Thursday, Aug 8: 8:30 AM - 10:20 AM
1436
Invited Paper Session
Oregon Convention Center
Room: CC-C122
With the increased digitization of our lives, more and more adaptive algorithms, including reinforcement learning
algorithms, are used for automated decision making and experimentation in a variety of areas, from online
advertising and recommendation systems, to political surveys and digital health. Adaptive learning algorithms,
characterized by their ability to learn and dynamically adjust randomization probabilities over time, offer a
powerful means of experimental design. Adaptive learning algorithms can be used to provide users with better,
more personalized digital experiences (minimize regret), as well as to optimize the precision of treatment effect
estimates (maximize power). However, standard statistical methods which assume treatments are assigned
independently fail to hold when adaptive learning algorithms are used, and standard normal approximations and
randomization test approaches can be invalid on this type of data. Moreover, there is a lack of a comprehensive
framework for statistical inference on data collected with adaptive learning algorithms that can be used for a
variety of adaptive designs (early stopping, policy learning, incorporating prediction models) to address various
statistical questions (hypothesis testing, evaluating an estimated optimal policy, etc.)
The primary goal of this session is to shed light on both the theoretical and practical challenges for
statistical inference for data collected with adaptive and reinforcement learning algorithms. These will include
practical aspects of executing adaptive experiments, specifically in internet companies and social sciences.

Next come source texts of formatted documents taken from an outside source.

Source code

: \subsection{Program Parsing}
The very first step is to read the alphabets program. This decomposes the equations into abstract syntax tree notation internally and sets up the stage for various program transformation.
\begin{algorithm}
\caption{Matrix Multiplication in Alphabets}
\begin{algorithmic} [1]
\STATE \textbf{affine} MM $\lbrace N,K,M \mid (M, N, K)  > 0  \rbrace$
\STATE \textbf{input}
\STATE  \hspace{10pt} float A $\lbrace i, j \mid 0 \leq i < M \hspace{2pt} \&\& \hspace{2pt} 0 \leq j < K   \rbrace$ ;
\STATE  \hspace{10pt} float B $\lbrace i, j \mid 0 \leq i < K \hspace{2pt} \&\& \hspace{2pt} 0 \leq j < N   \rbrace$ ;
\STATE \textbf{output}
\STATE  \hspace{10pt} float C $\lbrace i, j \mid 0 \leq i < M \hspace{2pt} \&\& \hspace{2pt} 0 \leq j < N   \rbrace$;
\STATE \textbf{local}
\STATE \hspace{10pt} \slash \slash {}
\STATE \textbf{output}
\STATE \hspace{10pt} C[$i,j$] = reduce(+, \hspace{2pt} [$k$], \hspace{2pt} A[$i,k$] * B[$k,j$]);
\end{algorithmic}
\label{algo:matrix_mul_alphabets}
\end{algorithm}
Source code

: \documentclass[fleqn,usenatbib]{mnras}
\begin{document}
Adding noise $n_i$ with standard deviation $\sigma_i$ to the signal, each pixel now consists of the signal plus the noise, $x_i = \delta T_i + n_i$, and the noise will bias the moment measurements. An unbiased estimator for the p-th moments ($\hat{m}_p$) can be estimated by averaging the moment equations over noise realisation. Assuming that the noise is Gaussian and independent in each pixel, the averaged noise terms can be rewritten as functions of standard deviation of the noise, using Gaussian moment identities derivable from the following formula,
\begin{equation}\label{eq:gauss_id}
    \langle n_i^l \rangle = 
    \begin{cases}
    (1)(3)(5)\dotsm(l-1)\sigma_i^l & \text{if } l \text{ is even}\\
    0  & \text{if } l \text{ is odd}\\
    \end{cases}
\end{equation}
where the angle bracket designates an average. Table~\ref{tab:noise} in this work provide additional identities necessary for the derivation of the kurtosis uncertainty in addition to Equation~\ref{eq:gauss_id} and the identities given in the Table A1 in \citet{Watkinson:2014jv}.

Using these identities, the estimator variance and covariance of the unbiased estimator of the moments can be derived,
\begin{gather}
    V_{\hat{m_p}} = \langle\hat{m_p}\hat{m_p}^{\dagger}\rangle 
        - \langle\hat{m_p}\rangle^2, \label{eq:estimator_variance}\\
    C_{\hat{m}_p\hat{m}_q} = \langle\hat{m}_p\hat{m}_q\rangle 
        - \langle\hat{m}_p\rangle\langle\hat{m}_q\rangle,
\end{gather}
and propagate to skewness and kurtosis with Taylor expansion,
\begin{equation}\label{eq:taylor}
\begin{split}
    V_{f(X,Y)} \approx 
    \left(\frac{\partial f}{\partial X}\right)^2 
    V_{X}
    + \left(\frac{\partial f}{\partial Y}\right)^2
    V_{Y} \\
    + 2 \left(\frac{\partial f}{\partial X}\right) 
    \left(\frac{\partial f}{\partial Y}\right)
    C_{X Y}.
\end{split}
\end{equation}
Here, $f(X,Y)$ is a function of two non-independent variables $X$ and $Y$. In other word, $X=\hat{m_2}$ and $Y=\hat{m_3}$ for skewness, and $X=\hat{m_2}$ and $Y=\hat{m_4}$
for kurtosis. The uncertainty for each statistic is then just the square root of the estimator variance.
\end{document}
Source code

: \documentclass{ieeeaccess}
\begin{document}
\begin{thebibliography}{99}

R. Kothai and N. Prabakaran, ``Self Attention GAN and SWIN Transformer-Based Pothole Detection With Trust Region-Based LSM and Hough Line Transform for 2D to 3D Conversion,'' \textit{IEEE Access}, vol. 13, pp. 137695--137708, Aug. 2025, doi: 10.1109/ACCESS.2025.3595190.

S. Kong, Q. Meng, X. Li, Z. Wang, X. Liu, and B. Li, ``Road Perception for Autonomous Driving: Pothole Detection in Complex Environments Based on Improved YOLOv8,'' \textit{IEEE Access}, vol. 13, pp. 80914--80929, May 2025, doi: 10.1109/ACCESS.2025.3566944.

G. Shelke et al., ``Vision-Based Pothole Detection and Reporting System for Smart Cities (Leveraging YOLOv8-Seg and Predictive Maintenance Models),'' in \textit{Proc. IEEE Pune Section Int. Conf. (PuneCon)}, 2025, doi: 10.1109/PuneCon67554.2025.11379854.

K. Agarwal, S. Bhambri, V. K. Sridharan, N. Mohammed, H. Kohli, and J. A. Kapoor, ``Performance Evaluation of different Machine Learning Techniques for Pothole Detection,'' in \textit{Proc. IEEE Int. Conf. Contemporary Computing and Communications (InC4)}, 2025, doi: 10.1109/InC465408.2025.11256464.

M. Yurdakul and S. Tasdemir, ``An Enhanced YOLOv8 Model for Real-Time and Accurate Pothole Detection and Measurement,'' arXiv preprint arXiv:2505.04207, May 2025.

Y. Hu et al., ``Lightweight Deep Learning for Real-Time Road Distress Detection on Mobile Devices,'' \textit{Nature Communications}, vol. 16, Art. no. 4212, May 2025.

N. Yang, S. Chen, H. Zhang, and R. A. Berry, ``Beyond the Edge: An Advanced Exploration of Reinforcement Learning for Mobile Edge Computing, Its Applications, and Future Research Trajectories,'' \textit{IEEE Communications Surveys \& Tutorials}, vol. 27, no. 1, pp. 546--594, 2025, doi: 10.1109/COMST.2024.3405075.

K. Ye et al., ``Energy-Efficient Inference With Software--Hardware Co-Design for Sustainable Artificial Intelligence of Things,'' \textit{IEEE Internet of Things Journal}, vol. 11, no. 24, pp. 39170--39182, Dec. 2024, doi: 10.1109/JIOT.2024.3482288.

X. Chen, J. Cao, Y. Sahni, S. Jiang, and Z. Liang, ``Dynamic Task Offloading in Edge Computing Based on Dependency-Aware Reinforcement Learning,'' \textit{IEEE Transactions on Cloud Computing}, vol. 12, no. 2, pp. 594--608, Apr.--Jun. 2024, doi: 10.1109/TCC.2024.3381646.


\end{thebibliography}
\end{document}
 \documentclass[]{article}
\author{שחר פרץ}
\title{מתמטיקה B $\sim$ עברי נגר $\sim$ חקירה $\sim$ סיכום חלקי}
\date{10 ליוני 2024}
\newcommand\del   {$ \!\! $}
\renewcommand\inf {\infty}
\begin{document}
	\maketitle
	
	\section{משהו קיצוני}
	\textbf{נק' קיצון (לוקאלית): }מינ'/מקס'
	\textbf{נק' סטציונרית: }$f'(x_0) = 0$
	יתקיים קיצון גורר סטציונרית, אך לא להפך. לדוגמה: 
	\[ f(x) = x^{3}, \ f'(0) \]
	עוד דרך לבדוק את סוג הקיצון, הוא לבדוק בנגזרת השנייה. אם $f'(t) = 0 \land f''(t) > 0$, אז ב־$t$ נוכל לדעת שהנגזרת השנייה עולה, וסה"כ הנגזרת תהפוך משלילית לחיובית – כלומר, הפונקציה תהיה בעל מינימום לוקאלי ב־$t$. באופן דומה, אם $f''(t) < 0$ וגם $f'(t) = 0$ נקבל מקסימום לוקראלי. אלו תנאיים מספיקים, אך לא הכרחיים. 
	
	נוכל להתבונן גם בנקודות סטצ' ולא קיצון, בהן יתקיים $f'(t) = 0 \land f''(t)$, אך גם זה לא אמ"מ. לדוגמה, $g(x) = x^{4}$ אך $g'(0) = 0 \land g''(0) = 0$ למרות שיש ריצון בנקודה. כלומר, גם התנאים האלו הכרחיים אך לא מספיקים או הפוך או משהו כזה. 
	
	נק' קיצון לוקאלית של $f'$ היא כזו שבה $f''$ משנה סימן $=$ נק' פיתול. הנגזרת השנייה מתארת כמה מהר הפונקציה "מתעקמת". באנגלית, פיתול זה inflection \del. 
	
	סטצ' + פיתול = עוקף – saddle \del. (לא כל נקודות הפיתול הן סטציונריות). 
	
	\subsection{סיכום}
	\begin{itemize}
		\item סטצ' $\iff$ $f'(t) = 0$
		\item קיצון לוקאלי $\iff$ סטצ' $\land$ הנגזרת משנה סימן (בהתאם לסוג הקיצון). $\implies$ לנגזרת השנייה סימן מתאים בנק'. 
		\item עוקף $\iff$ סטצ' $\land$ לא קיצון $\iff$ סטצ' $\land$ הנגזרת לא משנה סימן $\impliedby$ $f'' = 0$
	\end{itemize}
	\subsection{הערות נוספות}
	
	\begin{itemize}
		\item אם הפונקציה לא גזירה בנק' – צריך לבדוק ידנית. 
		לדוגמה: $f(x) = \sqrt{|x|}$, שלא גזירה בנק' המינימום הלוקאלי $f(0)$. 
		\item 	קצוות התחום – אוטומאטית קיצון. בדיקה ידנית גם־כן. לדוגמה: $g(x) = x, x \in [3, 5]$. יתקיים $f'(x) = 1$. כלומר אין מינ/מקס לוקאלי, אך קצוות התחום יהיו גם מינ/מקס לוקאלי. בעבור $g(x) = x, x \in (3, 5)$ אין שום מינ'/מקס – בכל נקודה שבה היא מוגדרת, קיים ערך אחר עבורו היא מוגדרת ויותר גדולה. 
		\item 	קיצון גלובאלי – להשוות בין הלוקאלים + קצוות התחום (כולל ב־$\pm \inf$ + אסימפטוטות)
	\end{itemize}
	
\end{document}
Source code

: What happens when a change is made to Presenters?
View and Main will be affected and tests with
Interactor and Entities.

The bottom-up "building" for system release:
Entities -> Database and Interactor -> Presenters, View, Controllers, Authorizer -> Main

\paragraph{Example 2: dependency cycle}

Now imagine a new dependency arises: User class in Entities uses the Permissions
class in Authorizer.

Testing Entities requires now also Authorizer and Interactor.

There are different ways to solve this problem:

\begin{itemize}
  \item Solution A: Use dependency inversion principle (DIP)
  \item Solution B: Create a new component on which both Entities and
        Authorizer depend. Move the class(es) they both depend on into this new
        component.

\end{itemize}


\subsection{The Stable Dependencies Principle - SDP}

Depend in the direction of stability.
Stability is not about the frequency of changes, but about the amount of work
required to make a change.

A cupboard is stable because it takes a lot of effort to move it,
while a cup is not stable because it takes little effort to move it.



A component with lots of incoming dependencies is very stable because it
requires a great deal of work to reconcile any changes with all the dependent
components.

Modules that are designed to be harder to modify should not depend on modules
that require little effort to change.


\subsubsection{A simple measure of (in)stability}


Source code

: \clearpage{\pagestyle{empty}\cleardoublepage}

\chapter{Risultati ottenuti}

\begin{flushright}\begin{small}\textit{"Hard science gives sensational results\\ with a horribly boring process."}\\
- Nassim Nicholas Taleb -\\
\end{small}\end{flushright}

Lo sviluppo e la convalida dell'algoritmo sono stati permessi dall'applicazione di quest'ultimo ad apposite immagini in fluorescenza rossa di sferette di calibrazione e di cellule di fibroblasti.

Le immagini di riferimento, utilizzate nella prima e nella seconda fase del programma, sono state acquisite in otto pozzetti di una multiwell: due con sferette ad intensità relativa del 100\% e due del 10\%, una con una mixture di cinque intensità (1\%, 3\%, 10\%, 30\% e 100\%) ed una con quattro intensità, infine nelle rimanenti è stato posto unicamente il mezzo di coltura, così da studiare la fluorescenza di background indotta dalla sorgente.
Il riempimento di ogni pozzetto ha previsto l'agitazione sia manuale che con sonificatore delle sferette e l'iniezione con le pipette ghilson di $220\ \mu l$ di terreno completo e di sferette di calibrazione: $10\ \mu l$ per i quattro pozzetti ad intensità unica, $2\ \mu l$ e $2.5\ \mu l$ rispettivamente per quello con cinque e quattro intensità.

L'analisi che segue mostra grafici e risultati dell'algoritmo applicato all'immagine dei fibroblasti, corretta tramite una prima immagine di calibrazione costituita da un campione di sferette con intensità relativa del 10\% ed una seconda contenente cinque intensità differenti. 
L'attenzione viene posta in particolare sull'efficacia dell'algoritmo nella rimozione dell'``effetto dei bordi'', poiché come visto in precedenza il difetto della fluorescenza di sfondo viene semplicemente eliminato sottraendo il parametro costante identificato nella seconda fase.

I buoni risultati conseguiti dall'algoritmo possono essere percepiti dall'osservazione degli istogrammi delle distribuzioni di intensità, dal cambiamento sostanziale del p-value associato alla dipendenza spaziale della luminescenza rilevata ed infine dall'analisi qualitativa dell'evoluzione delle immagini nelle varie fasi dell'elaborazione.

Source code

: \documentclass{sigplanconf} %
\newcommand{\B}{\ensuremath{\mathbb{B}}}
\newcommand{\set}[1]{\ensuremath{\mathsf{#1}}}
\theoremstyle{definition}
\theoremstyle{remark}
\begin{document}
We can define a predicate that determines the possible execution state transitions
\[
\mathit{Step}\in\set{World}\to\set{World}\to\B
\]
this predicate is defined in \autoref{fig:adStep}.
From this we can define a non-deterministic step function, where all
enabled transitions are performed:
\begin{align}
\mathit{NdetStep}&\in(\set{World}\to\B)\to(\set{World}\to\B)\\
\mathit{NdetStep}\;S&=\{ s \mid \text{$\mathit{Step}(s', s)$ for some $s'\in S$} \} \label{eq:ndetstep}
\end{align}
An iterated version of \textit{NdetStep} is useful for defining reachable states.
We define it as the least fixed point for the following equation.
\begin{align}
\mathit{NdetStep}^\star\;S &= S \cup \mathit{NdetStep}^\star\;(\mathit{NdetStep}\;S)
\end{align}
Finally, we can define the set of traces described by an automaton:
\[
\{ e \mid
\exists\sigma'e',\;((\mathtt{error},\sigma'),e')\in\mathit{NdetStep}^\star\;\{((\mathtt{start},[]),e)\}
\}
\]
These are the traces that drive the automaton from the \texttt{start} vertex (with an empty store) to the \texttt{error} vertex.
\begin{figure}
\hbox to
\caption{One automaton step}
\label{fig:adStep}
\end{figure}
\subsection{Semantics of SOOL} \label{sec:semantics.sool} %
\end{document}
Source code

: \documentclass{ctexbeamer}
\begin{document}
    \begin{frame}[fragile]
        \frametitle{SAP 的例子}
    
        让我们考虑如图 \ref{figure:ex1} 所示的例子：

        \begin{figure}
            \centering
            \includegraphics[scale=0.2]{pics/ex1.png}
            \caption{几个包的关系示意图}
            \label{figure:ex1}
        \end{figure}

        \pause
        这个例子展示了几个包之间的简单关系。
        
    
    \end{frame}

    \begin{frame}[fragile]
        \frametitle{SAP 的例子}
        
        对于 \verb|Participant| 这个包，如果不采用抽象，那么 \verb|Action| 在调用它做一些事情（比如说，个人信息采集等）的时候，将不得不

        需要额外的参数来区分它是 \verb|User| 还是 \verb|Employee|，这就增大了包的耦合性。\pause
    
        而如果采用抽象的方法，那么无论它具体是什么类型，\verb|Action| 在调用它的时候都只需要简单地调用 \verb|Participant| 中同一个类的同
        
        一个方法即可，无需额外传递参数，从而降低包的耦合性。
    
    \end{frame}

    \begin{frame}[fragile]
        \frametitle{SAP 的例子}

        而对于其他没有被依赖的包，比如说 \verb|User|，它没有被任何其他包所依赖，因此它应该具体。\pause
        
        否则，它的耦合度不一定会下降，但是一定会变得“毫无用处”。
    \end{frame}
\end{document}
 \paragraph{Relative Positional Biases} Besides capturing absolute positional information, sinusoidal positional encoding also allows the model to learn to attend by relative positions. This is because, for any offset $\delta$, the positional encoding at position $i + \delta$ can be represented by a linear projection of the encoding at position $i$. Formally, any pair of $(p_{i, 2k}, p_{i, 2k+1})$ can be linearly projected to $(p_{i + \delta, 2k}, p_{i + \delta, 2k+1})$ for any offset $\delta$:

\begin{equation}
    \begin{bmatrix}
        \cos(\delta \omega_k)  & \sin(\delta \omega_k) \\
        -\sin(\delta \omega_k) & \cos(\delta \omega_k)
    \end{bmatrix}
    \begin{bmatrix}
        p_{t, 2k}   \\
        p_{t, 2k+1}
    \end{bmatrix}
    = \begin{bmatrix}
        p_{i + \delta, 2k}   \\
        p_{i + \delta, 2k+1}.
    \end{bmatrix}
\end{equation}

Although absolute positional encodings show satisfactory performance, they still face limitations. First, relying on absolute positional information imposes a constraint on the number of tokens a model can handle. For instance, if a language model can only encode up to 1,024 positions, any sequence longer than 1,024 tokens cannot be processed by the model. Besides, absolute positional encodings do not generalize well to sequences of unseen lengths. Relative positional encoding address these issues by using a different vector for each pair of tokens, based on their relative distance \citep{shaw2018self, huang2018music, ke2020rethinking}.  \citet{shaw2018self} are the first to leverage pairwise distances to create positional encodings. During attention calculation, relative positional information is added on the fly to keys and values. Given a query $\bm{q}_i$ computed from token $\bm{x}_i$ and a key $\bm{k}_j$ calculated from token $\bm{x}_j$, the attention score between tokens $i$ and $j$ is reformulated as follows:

Additionally, the talks will discuss the statistical challenges associated with different types of experimental designs
and inferential questions, including a) early stopping, b) policy learning and evaluation from data collected with
adaptive algorithms, and c) observational data settings in which the treatment propensities are not available to the
data analyst.
Applied
Yes
Main Sponsor
Section on Statistical Learning and Data Science
Co Sponsors
Association for the Advancement of Artificial Intelligence
IMS
Presentations
This talk considers procedures for experiments with multiple treatment conditions, in which the experimenter wishes to use the experimental data to learn a policy for assigning treatment in the future: determining which of multiple treatments performed best, on average (best arm identification), or learning a contextual assignment regime, allowing that different treatment conditions may be best for different subgroups of the population with different covariate values (contextual policy learning). The problem requires the experimental planner to determine both experimental treatment allocation procedures, and assignment recommendation procedures using experimental data. Additionally, the experimenter may also like to not only learn, but obtain estimates of mean response under the learned policy. I discuss design considerations and applications to contextual settings where predictive contexts are known and unknown.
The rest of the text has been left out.